The hardware and database architecture of Settle has some characteristics that it is very important for API client implementors to be aware of. The advantage of this architecture is that Settle is very resilient against the failure of individual servers or network connections. The flip side of the coin is that the return of a HTTP 5xx response code (most often 500 or 503) is more common than with more traditional system that runs on only a few machines which are assumed to not fail.

A 5xx error normally does not indicate that something is wrong. It simply indicates that the API client should try again. This behaviour is fully expected, and the API is carefully designed to make sure retrying works in all cases.

Idempotency and retries

The most important concept in the Settle Settle API is that it is idempotent, which simply means: Every request can safely be submitted multiple times.

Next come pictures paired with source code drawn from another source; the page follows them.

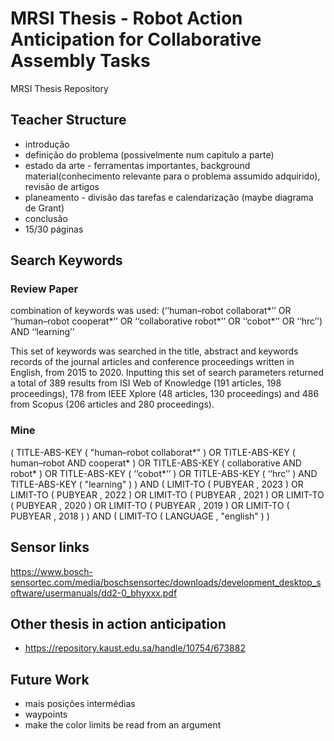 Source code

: # MRSI Thesis - Robot Action Anticipation for Collaborative Assembly Tasks

MRSI Thesis Repository

## Teacher Structure

- introdução
- definição do problema (possivelmente num capitulo a parte)
- estado da arte - ferramentas importantes, background material(conhecimento relevante para o problema assumido adquirido), revisão de artigos
- planeamento - divisão das tarefas e calendarização (maybe diagrama de Grant)
- conclusão
- 15/30 páginas

## Search Keywords

### Review Paper
combination of keywords was used: (‘‘human–robot
collaborat*’’ OR ‘‘human–robot cooperat*’’ OR ‘‘collaborative robot*’’
OR ‘‘cobot*’’ OR ‘‘hrc’’) AND ‘‘learning’’

This set of keywords
was searched in the title, abstract and keywords records of the journal
articles and conference proceedings written in English, from 2015 to
2020.
Inputting this set of search parameters returned a total of 389 results
from ISI Web of Knowledge (191 articles, 198 proceedings), 178 from
IEEE Xplore (48 articles, 130 proceedings) and 486 from Scopus (206
articles and 280 proceedings).

### Mine

( TITLE-ABS-KEY ( "human–robot collaborat*" ) OR TITLE-ABS-KEY ( human–robot AND cooperat* ) OR TITLE-ABS-KEY ( collaborative AND robot* ) OR TITLE-ABS-KEY ( ‘‘cobot*’’ ) OR TITLE-ABS-KEY ( ‘‘hrc’’ ) AND TITLE-ABS-KEY ( "learning" ) ) AND ( LIMIT-TO ( PUBYEAR , 2023 ) OR LIMIT-TO ( PUBYEAR , 2022 ) OR LIMIT-TO ( PUBYEAR , 2021 ) OR LIMIT-TO ( PUBYEAR , 2020 ) OR LIMIT-TO ( PUBYEAR , 2019 ) OR LIMIT-TO ( PUBYEAR , 2018 ) ) AND ( LIMIT-TO ( LANGUAGE , "english" ) )

## Sensor links

https://www.bosch-sensortec.com/media/boschsensortec/downloads/development_desktop_software/usermanuals/dd2-0_bhyxxx.pdf

## Other thesis in action anticipation

- https://repository.kaust.edu.sa/handle/10754/673882

## Future Work

- mais posições intermédias
- waypoints
- make the color limits be read from an argument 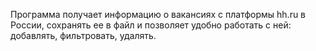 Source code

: Программа получает информацию о вакансиях с платформы hh.ru в России, сохранять ее в файл и позволяет удобно работать с ней: добавлять, фильтровать, удалять.
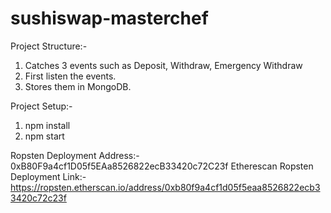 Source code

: # sushiswap-masterchef

Project Structure:-
1. Catches 3 events such as Deposit, Withdraw, Emergency Withdraw
2. First listen the events.
3. Stores them in MongoDB.

Project Setup:-
1. npm install
2. npm start

Ropsten Deployment Address:- 0xB80F9a4cf1D05f5EAa8526822ecB33420c72C23f
Etherescan Ropsten Deployment Link:- https://ropsten.etherscan.io/address/0xb80f9a4cf1d05f5eaa8526822ecb33420c72c23f
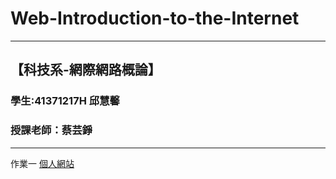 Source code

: # Web-Introduction-to-the-Internet
---
【科技系-網際網路概論】
---
### 學生:41371217H 邱慧馨
### 授課老師：蔡芸錚
---
作業一
[個人網站]([https://](https://huixinnn77.github.io/Web-Introduction-to-the-Internet/))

For instance, let us assume you submit a payment request to a customer by calling the POST /payment_request/ endpoint. In return you will get a transaction ID. Now, if you do the same request again with the same pos_id and pos_tid, you will always get the same ID back, and your customer will only see a single payment request. To submit a new payment request, you have to change pos_tid to something else.

A call to Settle can fail for 3 reasons:

  1. The call from the API client to Settle never arrives at Settle due to network failure. In this case nothing has been done.
  2. The response back from Settle never reaches the API client due to network failure. In this case the request has been processed successfully, but the API client does not know it.
  3. The Settle backend returns a 5xx error. In this case the request may have been processed successfully, or it may not.

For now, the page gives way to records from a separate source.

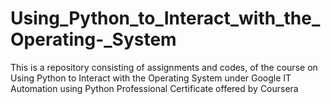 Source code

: # Using_Python_to_Interact_with_the_Operating-_System
This is a repository consisting of assignments and codes, of the  course on Using Python to Interact with the Operating System under Google IT Automation using Python Professional Certificate offered by Coursera
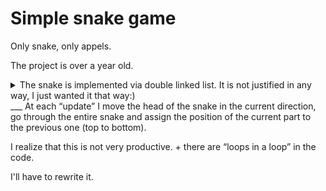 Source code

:# Simple snake game

Only snake, only appels.

The project is over a year old.


<details> <summary>The snake is implemented via double linked list. It is not justified in any way, I just wanted it that way:)</summary>
To be honest, I made it that way on purpose, so that each “piece” of the snake would be an “object”. That's why the snake colliding with its body can easily throw away the “bitten off tail” (snakeBodyPart.Left.Next = nil). </details>
___
At each “update” I move the head of the snake in the current direction, go through the entire snake and assign the position of the current part to the previous one (top to bottom).

I realize that this is not very productive. + there are “loops in a loop” in the code.

I'll have to rewrite it. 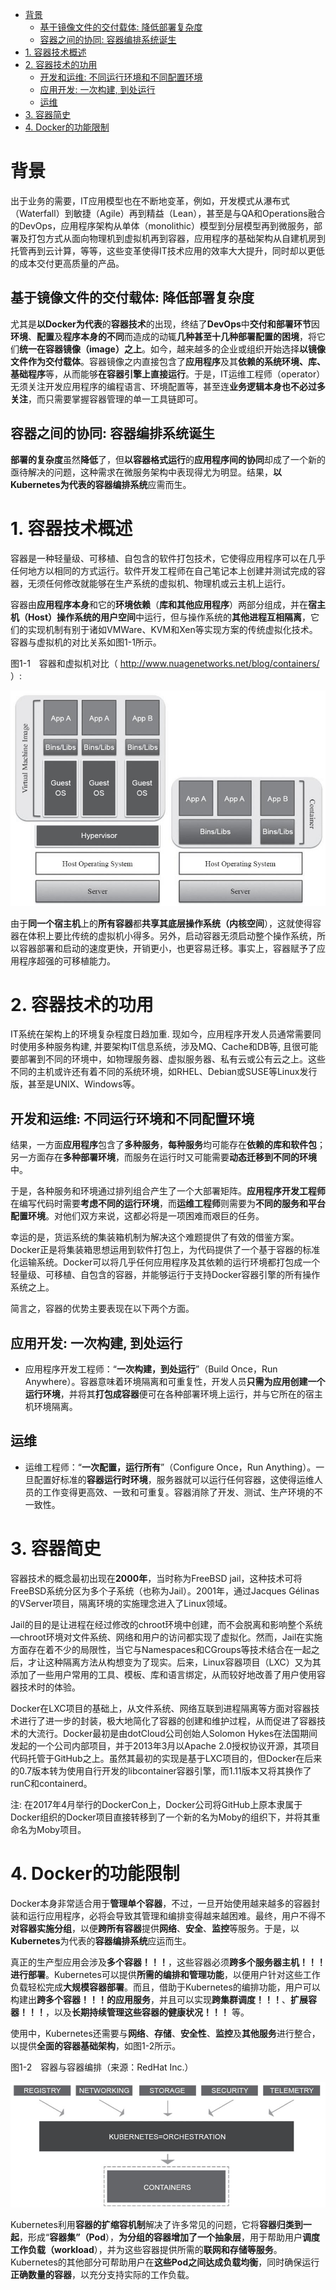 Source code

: 
<!-- @import "[TOC]" {cmd="toc" depthFrom=1 depthTo=6 orderedList=false} -->

<!-- code_chunk_output -->

- [背景](#背景)
  - [基于镜像文件的交付载体: 降低部署复杂度](#基于镜像文件的交付载体-降低部署复杂度)
  - [容器之间的协同: 容器编排系统诞生](#容器之间的协同-容器编排系统诞生)
- [1. 容器技术概述](#1-容器技术概述)
- [2. 容器技术的功用](#2-容器技术的功用)
  - [开发和运维: 不同运行环境和不同配置环境](#开发和运维-不同运行环境和不同配置环境)
  - [应用开发: 一次构建, 到处运行](#应用开发-一次构建-到处运行)
  - [运维](#运维)
- [3. 容器简史](#3-容器简史)
- [4. Docker的功能限制](#4-docker的功能限制)

<!-- /code_chunk_output -->

# 背景

出于业务的需要，IT应用模型也在不断地变革，例如，开发模式从瀑布式（Waterfall）到敏捷（Agile）再到精益（Lean），甚至是与QA和Operations融合的DevOps，应用程序架构从单体（monolithic）模型到分层模型再到微服务，部署及打包方式从面向物理机到虚拟机再到容器，应用程序的基础架构从自建机房到托管再到云计算，等等，这些变革使得IT技术应用的效率大大提升，同时却以更低的成本交付更高质量的产品。

## 基于镜像文件的交付载体: 降低部署复杂度

尤其是**以Docker为代表**的**容器技术**的出现，终结了**DevOps**中**交付和部署环节**因**环境**、**配置**及**程序本身的不同**而造成的动辄**几种甚至十几种部署配置的困境**，将它们**统一在容器镜像（image）之上**。如今，越来越多的企业或组织开始选择**以镜像文件作为交付载体**。容器镜像之内直接包含了**应用程序**及其**依赖的系统环境、库、基础程序**等，从而能够**在容器引擎上直接运行**。于是，IT运维工程师（operator）无须关注开发应用程序的编程语言、环境配置等，甚至连**业务逻辑本身也不必过多关注**，而只需要掌握容器管理的单一工具链即可。

## 容器之间的协同: 容器编排系统诞生

**部署的复杂度**虽然**降低**了，但**以容器格式运行**的**应用程序间的协同**却成了一个新的亟待解决的问题，这种需求在微服务架构中表现得尤为明显。结果，**以Kubernetes为代表的容器编排系统**应需而生。

# 1. 容器技术概述

容器是一种轻量级、可移植、自包含的软件打包技术，它使得应用程序可以在几乎任何地方以相同的方式运行。软件开发工程师在自己笔记本上创建并测试完成的容器，无须任何修改就能够在生产系统的虚拟机、物理机或云主机上运行。

容器由**应用程序本身**和它的**环境依赖**（**库和其他应用程序**）两部分组成，并在**宿主机（Host）操作系统的用户空间**中运行，但与操作系统的**其他进程互相隔离**，它们的实现机制有别于诸如VMWare、KVM和Xen等实现方案的传统虚拟化技术。容器与虚拟机的对比关系如图1-1所示。

图1-1　容器和虚拟机对比（ http://www.nuagenetworks.net/blog/containers/ ）:

![2019-10-08-14-34-03.png](./images/2019-10-08-14-34-03.png)

由于**同一个宿主机**上的**所有容器**都**共享其底层操作系统（内核空间**），这就使得容器在体积上要比传统的虚拟机小得多。另外，启动容器无须启动整个操作系统，所以容器部署和启动的速度更快，开销更小，也更容易迁移。事实上，容器赋予了应用程序超强的可移植能力。

# 2. 容器技术的功用

IT系统在架构上的环境复杂程度日趋加重. 现如今，应用程序开发人员通常需要同时使用多种服务构建, 并要架构IT信息系统，涉及MQ、Cache和DB等, 且很可能要部署到不同的环境中，如物理服务器、虚拟服务器、私有云或公有云之上。这些不同的主机或许还有着不同的系统环境，如RHEL、Debian或SUSE等Linux发行版，甚至是UNIX、Windows等。

##  开发和运维: 不同运行环境和不同配置环境

结果，一方面**应用程序**包含了**多种服务**，**每种服务**均可能存在**依赖的库和软件包**；另一方面存在**多种部署环境**，而服务在运行时又可能需要**动态迁移到不同的环境**中。

于是，各种服务和环境通过排列组合产生了一个大部署矩阵。**应用程序开发工程师**在编写代码时需要**考虑不同的运行环境**，而**运维工程师**则需要为**不同的服务和平台配置环境**。对他们双方来说，这都必将是一项困难而艰巨的任务。

幸运的是，货运系统的集装箱机制为解决这个难题提供了有效的借鉴方案。Docker正是将集装箱思想运用到软件打包上，为代码提供了一个基于容器的标准化运输系统。Docker可以将几乎任何应用程序及其依赖的运行环境都打包成一个轻量级、可移植、自包含的容器，并能够运行于支持Docker容器引擎的所有操作系统之上。

简言之，容器的优势主要表现在以下两个方面。

## 应用开发: 一次构建, 到处运行

* 应用程序开发工程师：“**一次构建，到处运行**”（Build Once，Run Anywhere）。容器意味着环境隔离和可重复性，开发人员**只需为应用创建一个运行环境**，并将其**打包成容器**便可在各种部署环境上运行，并与它所在的宿主机环境隔离。

## 运维

* 运维工程师：“**一次配置，运行所有**”（Configure Once，Run Anything）。一旦配置好标准的**容器运行时环境**，服务器就可以运行任何容器，这使得运维人员的工作变得更高效、一致和可重复。容器消除了开发、测试、生产环境的不一致性。

# 3. 容器简史

容器技术的概念最初出现在**2000年**，当时称为FreeBSD jail，这种技术可将FreeBSD系统分区为多个子系统（也称为Jail）。2001年，通过Jacques Gélinas的VServer项目，隔离环境的实施理念进入了Linux领域。

Jail的目的是让进程在经过修改的chroot环境中创建，而不会脱离和影响整个系统—chroot环境对文件系统、网络和用户的访问都实现了虚拟化。然而，Jail在实施方面存在着不少的局限性，当它与Namespaces和CGroups等技术结合在一起之后，才让这种隔离方法从构想变为了现实。后来，Linux容器项目（LXC）又为其添加了一些用户常用的工具、模板、库和语言绑定，从而较好地改善了用户使用容器技术时的体验。

Docker在LXC项目的基础上，从文件系统、网络互联到进程隔离等方面对容器技术进行了进一步的封装，极大地简化了容器的创建和维护过程，从而促进了容器技术的大流行。Docker最初是由dotCloud公司创始人Solomon Hykes在法国期间发起的一个公司内部项目，并于2013年3月以Apache 2.0授权协议开源，其项目代码托管于GitHub之上。虽然其最初的实现是基于LXC项目的，但Docker在后来的0.7版本转为使用自行开发的libcontainer容器引擎，而1.11版本又将其换作了runC和containerd。

注: 在2017年4月举行的DockerCon上，Docker公司将GitHub上原本隶属于Docker组织的Docker项目直接转移到了一个新的名为Moby的组织下，并将其重命名为Moby项目。

# 4. Docker的功能限制

Docker本身非常适合用于**管理单个容器**，不过，一旦开始使用越来越多的容器封装和运行应用程序，必将会导致其管理和编排变得越来越困难。最终，用户不得不**对容器实施分组**，以便**跨所有容器**提供**网络**、**安全**、**监控**等服务。于是，以**Kubernetes**为代表的**容器编排系统**应运而生。

真正的生产型应用会涉及**多个容器！！！**，这些容器必须**跨多个服务器主机！！！进行部署**。Kubernetes可以提供**所需的编排和管理功能**，以便用户针对这些工作负载轻松完成**大规模容器部署**。而且，借助于Kubernetes的编排功能，用户可以构建出**跨多个容器！！！的应用服务**，并且可以实现**跨集群调度！！！**、**扩展容器！！！**，以及**长期持续管理这些容器的健康状况！！！** 等。

使用中，Kubernetes还需要与**网络**、**存储**、**安全性**、**监控**及**其他服务**进行整合，以提供**全面的容器基础架构**，如图1-2所示。

图1-2　容器与容器编排（来源：RedHat Inc.）

![2019-10-08-15-16-59.png](./images/2019-10-08-15-16-59.png)

Kubernetes利用**容器的扩缩容机制**解决了许多常见的问题，它将**容器归类到一起**，形成“**容器集”（Pod**），**为分组的容器增加了一个抽象层**，用于帮助用户**调度工作负载（workload**），并为这些容器提供所需的**联网和存储等服务**。Kubernetes的其他部分可帮助用户在**这些Pod之间达成负载均衡**，同时确保运行**正确数量的容器**，以充分支持实际的工作负载。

In summary, whether the API call results in a timeout or a 5xx error, the API client does not know whether or not the call was successful. The appropriate reponse is to try again. If the first call was successful, the second call will always do nothing, and no harm is done.

Warning

If you get 5xx, the request may either have succeeded or failed. Treat a 5xx the same way as a timeout caused by network problems, where you do not know what has happened. The correct response is to retry the request until you get either a 2xx or 4xx return code back.

Guidelines

The simplest strategy is to retry the API call again and again with a one-second pause until the call gives a 2xx or a 4xx HTTP return code. This simple strategy should be sufficient for implementations of the Settle API.

If the merchant submits "bills" that should stay in the customers timeline for many days, timing is usually not essential, and one should normally just continue to retry every request until they go through (perhaps switching to a 5-minute delay between retries after one minute has passed).

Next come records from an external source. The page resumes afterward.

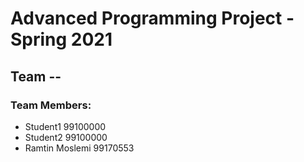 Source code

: # Advanced Programming Project - Spring 2021
## Team --

### Team Members:
- Student1 99100000
- Student2 99100000
- Ramtin Moslemi 99170553
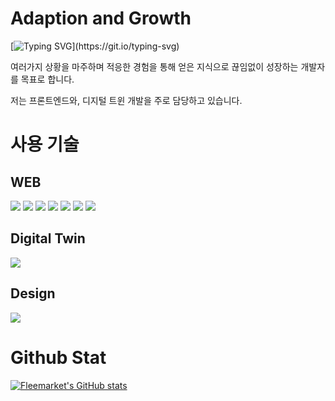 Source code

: # Adaption and Growth

[![Typing SVG](https://readme-typing-svg.demolab.com/?lines=Just+Do+It!;)](https://git.io/typing-svg)

여러가지 상황을 마주하며 적응한 경험을 통해 얻은 지식으로 끊임없이 성장하는 개발자를 목표로 합니다.

저는 프론트엔드와, 디지털 트윈 개발을 주로 담당하고 있습니다.


# 사용 기술

## WEB
<img src="https://img.shields.io/badge/react-19232a.svg?style=for-the-badge&logo=react&logoColor=61DAFB" /> <img src="https://img.shields.io/badge/Tailwind CSS-29232a.svg?style=for-the-badge&logo=tailwindcss&logoColor=06B6D4" /> <img src="https://img.shields.io/badge/HTML5-E34F26.svg?style=for-the-badge&logo=html5&logoColor=eeeeee" /> <img src="https://img.shields.io/badge/CSS3-1572B6.svg?style=for-the-badge&logo=CSS3&logoColor=f9f9f9" /> <img src="https://img.shields.io/badge/JAVASCRIPT-1f1f1f.svg?style=for-the-badge&logo=Javascript&logoColor=F7DF1E" /> <img src="https://img.shields.io/badge/Next.js-999999.svg?style=for-the-badge&logo=nextdotjs&logoColor=000000" /> <img src="https://img.shields.io/badge/Spring-231F20.svg?style=for-the-badge&logo=Spring&logoColor=6DB33F" /> 

## Digital Twin

<img src="https://img.shields.io/badge/Unity-aaaaaa.svg?style=for-the-badge&logo=Unity&logoColor=111111" /> 

## Design

<img src="https://img.shields.io/badge/figma-354452.svg?style=for-the-badge&logo=Figma&logoColor=F24E1E" /> 

# Github Stat

[![Fleemarket's GitHub stats](https://github-readme-stats.vercel.app/api?username=fleemarket)](https://github.com/anuraghazra/github-readme-stats)

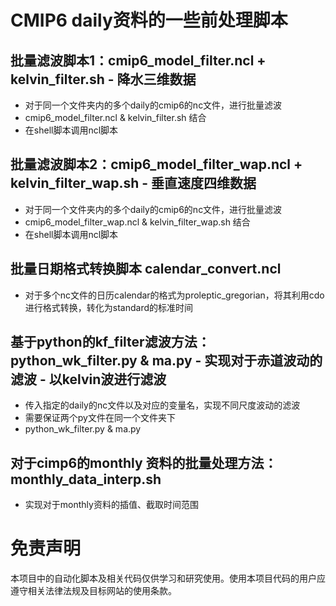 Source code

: # CMIP6 daily资料的一些前处理脚本


## 批量滤波脚本1：cmip6_model_filter.ncl + kelvin_filter.sh - 降水三维数据

- 对于同一个文件夹内的多个daily的cmip6的nc文件，进行批量滤波
- cmip6_model_filter.ncl & kelvin_filter.sh 结合
- 在shell脚本调用ncl脚本

## 批量滤波脚本2：cmip6_model_filter_wap.ncl + kelvin_filter_wap.sh - 垂直速度四维数据

- 对于同一个文件夹内的多个daily的cmip6的nc文件，进行批量滤波
- cmip6_model_filter_wap.ncl & kelvin_filter_wap.sh 结合
- 在shell脚本调用ncl脚本

## 批量日期格式转换脚本 calendar_convert.ncl

- 对于多个nc文件的日历calendar的格式为proleptic_gregorian，将其利用cdo进行格式转换，转化为standard的标准时间

## 基于python的kf_filter滤波方法：python_wk_filter.py & ma.py - 实现对于赤道波动的滤波 - 以kelvin波进行滤波

- 传入指定的daily的nc文件以及对应的变量名，实现不同尺度波动的滤波
- 需要保证两个py文件在同一个文件夹下
- python_wk_filter.py & ma.py

## 对于cimp6的monthly 资料的批量处理方法：monthly_data_interp.sh
- 实现对于monthly资料的插值、截取时间范围
# 免责声明

本项目中的自动化脚本及相关代码仅供学习和研究使用。使用本项目代码的用户应遵守相关法律法规及目标网站的使用条款。
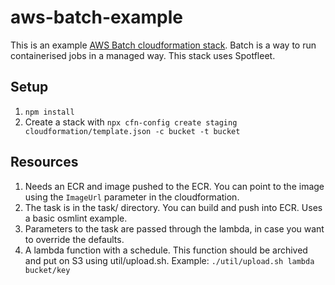 # aws-batch-example

This is an example [AWS Batch cloudformation stack](https://aws.amazon.com/batch/). Batch is a way to run containerised jobs in a managed way. This stack uses Spotfleet.
## Setup
1. `npm install`
2. Create a stack with `npx cfn-config create staging cloudformation/template.json -c bucket -t bucket`

## Resources
1. Needs an ECR and image pushed to the ECR. You can point to the image using the `ImageUrl` parameter in the cloudformation.
2. The task is in the task/ directory. You can build and push into ECR. Uses a basic osmlint example.
3. Parameters to the task are passed through the lambda, in case you want to override the defaults.
3. A lambda function with a schedule. This function should be archived and put on S3 using util/upload.sh. Example: `./util/upload.sh lambda bucket/key`

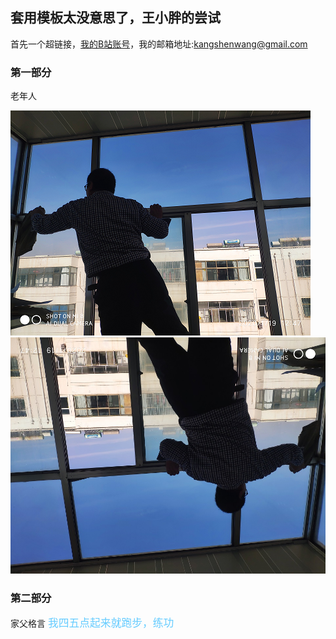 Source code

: ## 套用模板太没意思了，王小胖的尝试

首先一个超链接，<a href='https://space.bilibili.com/386198165'>我的B站账号</a>，我的邮箱地址:kangshenwang@gmail.com
### 第一部分
老年人

<img src='https://github.com/kangshenwang/kangshenwang/blob/master/wang1.png' alt='老年人的英姿1' />	
<img src='https://github.com/kangshenwang/kangshenwang/blob/master/wang1.jpg' alt='老年人的英姿2' />	


### 第二部分
家父格言
<blockqoute style="color:#66CCFF">
  <big>我四五点起来就跑步，练功</big>
</blockqoute>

In the situation of an interactive payment, whether in a webstore or in a physical shop, the following guidelines apply:

  • Set a short expiration on payment requests (a few minutes).
  • Until the point where a CAPTURE has been submitted to the PUT /payment_request/<tid>/ endpoint, the money will always be automatically refunded after 3 days. If a CAPTURE has not been submitted, it is OK to give up and assume the money will not arrive. If the user has paid, the money will be refunded.
  • If an AUTH has been received by the merchant, it is OK to give the goods to the customer. Settle guarantees that the authorization will be valid for 3 days, so one can put the request in a queue and retry it every hour until the network/merchant systems/Settle is available again.
  • If a 5xx or timeout happens when submitting the CAPTURE, one must retry until success. This is the only case where it is not safe to simply give up. However, as noted above, it is OK to hand out goods and delay the retry of the CAPTURE to some later time (such as end-of-day closing of cash registers).

Note

In the vast majority of cases, when you get a 5xx error a second attempt a second later will go through. The guidelines above also cater for more situations that are much more extreme. By following the guidelines you will not only be resilient against unexpected failures on the part of Settle, but also network failures, having payments correctly processed even if your own systems go down, and so on.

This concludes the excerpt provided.